VALÉRIE, LA JALOUSE
Setembro 27, 2012
J.J. Faria Santos
Dirigindo-se a Ludovico, depois de ter assassinado a sua Desdémona e pouco antes de se apunhalar, Otelo pediu-lhe que narrasse os acontecimentos que testemunhara, exortando-o a traçar “o retrato dum homem que não amaria com prudência, mas que amou sinceramente; dum homem que se não tornou facilmente ciumento, mas que uma vez perturbado se deixou arrastar até aos últimos extremos”.
Se Shakespeare retratou tão bem os abismos do ciúme, Jean Cocteau, no seu monólogo A Voz Humana , debruçou-se, com um olhar clínico, sobre a devastação da mulher abandonada.

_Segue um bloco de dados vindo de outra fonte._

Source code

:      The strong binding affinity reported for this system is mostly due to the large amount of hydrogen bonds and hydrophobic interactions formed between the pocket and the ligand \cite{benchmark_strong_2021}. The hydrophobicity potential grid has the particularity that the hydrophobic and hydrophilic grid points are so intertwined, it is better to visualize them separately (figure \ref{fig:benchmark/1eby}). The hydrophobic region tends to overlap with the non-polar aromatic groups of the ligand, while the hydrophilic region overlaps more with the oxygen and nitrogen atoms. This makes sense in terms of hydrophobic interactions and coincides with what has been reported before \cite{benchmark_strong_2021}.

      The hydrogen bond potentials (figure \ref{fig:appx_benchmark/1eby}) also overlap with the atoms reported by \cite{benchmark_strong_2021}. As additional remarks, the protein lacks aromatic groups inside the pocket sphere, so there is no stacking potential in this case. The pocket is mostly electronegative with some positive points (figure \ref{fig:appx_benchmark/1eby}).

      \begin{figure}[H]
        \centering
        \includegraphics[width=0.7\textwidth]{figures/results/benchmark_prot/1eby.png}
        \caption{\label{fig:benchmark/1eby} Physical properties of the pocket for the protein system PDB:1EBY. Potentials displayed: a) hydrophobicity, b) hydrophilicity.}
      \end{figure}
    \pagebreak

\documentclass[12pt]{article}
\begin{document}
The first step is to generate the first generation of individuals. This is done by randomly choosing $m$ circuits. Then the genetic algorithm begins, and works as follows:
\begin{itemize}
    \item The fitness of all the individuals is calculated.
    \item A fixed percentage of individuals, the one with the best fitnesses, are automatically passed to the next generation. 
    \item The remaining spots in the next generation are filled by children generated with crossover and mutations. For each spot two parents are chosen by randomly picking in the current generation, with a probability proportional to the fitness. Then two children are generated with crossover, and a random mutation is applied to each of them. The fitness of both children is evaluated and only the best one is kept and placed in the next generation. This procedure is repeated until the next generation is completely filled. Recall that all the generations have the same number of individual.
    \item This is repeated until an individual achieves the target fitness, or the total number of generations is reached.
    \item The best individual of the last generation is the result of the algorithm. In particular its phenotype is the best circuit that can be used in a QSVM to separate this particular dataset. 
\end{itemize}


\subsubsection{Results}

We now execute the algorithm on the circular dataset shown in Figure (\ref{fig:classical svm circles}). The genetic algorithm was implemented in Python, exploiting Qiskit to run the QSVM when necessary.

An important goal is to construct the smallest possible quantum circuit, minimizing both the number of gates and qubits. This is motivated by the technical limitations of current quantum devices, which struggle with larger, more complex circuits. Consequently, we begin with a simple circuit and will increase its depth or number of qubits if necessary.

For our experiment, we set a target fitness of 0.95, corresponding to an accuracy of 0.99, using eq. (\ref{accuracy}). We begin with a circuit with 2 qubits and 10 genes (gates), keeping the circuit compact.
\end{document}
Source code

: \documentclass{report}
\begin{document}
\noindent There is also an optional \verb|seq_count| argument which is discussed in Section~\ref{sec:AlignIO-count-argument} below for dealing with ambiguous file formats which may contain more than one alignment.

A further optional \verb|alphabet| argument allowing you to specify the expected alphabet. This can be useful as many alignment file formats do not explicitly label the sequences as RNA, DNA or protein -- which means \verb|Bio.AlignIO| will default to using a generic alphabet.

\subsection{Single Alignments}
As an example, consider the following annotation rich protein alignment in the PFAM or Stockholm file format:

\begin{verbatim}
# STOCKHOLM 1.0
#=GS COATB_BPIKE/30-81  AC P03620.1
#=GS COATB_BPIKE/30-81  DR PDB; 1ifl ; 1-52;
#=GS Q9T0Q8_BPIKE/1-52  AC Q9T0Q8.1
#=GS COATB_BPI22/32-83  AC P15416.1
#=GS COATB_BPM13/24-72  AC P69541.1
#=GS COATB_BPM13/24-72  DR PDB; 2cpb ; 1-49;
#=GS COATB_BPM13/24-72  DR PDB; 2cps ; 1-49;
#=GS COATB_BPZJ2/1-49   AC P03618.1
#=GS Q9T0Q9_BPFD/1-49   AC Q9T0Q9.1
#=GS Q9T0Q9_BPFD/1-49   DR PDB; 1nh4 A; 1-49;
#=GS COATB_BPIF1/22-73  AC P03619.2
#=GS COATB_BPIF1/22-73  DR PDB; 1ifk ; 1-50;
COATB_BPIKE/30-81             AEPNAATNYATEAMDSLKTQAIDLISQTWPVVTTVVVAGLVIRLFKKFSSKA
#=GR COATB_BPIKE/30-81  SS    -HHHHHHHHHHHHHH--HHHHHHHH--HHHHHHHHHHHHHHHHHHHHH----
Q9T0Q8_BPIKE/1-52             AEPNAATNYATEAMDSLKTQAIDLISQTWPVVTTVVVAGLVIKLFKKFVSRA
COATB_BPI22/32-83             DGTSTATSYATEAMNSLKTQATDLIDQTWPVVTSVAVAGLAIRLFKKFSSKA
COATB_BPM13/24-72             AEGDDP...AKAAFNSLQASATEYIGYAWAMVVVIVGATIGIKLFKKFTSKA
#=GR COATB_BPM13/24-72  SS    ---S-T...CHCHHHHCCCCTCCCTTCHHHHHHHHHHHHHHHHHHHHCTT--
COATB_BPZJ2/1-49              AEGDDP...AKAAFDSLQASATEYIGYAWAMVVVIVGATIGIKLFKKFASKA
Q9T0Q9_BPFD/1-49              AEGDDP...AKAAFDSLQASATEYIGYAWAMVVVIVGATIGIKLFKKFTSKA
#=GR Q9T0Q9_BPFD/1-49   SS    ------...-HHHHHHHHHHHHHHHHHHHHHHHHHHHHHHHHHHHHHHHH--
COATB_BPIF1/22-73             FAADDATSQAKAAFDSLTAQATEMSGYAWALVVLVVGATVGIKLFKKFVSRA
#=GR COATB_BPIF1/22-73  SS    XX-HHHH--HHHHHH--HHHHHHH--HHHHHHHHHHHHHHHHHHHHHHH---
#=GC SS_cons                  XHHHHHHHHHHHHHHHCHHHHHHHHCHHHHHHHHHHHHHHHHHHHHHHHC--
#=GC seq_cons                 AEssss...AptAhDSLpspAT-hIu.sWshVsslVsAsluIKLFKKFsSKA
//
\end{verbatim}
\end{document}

A dada altura da conversa telefónica (pouco depois de ter confessado que sabia da existência da rival e portanto intuído uma espécie de separação anunciada), a mulher ao telefone detém-se na descrição sumária do seu tormento: “A primeira noite, dorme-se. O sofrimento distrai, é uma novidade, e suportamo-lo. O que não se suporta é a segunda noite, a de ontem, e a terceira, a de hoje, a que vai começar dentro de alguns minutos, e amanhã e depois de amanhã, dias sobre dias, a fazer o quê, meu Deus?”.
Que receia o ciúme senão o abandono?
Valérie Trierweiler, a controversa primeira dama de França, que forma com François Hollande e Ségolène Royal o triângulo da discórdia, protagoniza uma narrativa de insegurança, possessividade e interferência que, dizem, poderá pôr em causa a autoridade e a dignidade da magistratura do “presidente normal”. Podem os sentimentos privados perturbar a gestão da coisa pública? Serão os cargos de poder lugares de ascetismo, de uma casta neutralidade emocional, de uma dedicação tão exclusiva e focada no métier que qualquer distracção ameaça o equilíbrio das instituições?